Tuesday, May 28, 2013

Level One Spells: Bless

Excerpted from Leveling Up: So You Want to Be A Christian Cleric

One of the first - and one of the most essential - spells you'll be learning as a Christian Cleric is Bless.

This spell is one that can and should be cast by every level of Christian.  When you hear folks talk about the "Cleric-hood of All Believers," they're not kidding.

Meaning, as soon as you've decided to follow the Way taught by our Master, you need to get Bless under your belt.

Bless is a remarkably straightforward spell to cast, requiring only the capacity to speak and a connection with the Nature of the Deity.  Holy water had been traditionally used, but as it tends to short out people's cell phones, we've found it rather less helpful in the technological era.
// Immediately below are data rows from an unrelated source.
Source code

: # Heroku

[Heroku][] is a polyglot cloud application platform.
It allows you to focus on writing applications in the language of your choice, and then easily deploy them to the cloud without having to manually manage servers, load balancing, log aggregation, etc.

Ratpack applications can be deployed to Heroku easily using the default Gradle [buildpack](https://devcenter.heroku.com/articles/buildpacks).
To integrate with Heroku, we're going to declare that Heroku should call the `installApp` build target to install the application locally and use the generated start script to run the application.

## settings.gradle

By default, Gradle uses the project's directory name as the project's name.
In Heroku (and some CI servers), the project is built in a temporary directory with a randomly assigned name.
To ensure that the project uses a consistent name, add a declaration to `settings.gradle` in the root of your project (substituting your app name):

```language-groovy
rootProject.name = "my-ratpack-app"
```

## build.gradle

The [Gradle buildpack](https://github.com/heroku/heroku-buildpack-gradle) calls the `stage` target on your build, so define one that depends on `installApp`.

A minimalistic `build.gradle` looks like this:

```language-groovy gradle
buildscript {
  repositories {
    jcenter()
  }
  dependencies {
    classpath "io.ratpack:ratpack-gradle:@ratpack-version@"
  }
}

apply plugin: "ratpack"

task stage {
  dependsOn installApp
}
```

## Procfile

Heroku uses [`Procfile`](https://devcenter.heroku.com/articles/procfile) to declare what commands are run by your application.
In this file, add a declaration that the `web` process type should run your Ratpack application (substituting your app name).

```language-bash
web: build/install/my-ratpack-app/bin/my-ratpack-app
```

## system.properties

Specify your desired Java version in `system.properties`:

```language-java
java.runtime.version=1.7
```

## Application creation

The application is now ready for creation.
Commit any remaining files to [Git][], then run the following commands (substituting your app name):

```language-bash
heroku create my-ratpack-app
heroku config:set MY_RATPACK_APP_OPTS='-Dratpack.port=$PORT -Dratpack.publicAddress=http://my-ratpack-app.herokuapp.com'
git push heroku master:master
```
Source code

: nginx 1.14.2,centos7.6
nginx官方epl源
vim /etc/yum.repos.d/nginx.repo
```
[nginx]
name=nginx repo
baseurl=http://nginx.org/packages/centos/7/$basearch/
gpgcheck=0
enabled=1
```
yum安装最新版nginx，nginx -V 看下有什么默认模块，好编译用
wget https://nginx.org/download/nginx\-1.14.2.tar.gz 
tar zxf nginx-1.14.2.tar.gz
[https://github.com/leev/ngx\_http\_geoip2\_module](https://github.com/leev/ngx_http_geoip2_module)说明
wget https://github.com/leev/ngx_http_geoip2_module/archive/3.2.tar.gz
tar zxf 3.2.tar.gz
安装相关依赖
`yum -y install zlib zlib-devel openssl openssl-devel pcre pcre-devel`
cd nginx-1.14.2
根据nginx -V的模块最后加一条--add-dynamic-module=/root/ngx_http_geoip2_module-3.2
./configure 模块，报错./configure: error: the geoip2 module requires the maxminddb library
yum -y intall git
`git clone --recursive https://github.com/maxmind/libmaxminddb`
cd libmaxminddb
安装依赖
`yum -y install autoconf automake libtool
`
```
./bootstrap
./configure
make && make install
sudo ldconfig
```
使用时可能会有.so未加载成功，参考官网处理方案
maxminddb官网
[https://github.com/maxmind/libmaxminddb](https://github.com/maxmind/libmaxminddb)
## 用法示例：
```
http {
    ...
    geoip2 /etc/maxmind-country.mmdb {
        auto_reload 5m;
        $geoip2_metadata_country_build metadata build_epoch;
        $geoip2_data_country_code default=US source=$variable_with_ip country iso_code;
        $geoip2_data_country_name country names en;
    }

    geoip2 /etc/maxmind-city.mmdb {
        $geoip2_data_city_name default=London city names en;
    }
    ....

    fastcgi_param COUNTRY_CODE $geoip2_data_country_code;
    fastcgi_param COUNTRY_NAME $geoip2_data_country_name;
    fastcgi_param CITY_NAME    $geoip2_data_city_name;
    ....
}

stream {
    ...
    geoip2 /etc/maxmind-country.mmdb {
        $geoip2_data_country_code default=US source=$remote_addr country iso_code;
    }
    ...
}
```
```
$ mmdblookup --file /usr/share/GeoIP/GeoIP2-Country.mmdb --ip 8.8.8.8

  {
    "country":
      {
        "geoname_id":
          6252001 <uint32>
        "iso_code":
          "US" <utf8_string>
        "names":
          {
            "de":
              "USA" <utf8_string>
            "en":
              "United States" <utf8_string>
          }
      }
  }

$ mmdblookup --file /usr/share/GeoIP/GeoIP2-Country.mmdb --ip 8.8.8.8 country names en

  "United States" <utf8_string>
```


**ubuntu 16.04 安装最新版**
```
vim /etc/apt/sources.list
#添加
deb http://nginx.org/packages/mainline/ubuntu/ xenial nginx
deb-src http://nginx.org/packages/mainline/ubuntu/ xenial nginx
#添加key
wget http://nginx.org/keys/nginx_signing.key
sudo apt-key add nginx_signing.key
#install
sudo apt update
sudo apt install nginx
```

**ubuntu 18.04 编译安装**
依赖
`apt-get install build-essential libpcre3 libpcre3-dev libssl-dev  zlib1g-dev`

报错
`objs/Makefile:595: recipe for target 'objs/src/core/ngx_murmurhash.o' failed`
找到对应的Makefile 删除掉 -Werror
As with most verbal spells, it primarily requires command of posture, tone, and language.  It can be also be effectively cast via written and social media, and even conveyed by nonverbal actions.

Using tone, posture, and language, you cast Bless by pouring out grace and kindness on your spell subject.  The specific words of the incantation vary, but they must always articulate a positive and encouraging potential future or affirm the best of whatever your subject has done.   As you'll mostly be casting this spell in our universe, and in this branch of the material plane, you need to cast this from a deep place of real connection with those you are casting towards.

The effects of Bless are subtle but immediate.  Individuals will be more eager and more creative.  You'll notice a slight but measurable improvement in the abilities of the group you're working with.   A little more will get done, and what does get done will get done more effectively.

There'll be a little more laughter, and a little more mutual patience.   Everything will be "Plus One," as they say.  What's best about Bless as a spell is that it's remarkably easy to cast.  So easy, in fact, that as you level up you'll find yourself casting it constantly.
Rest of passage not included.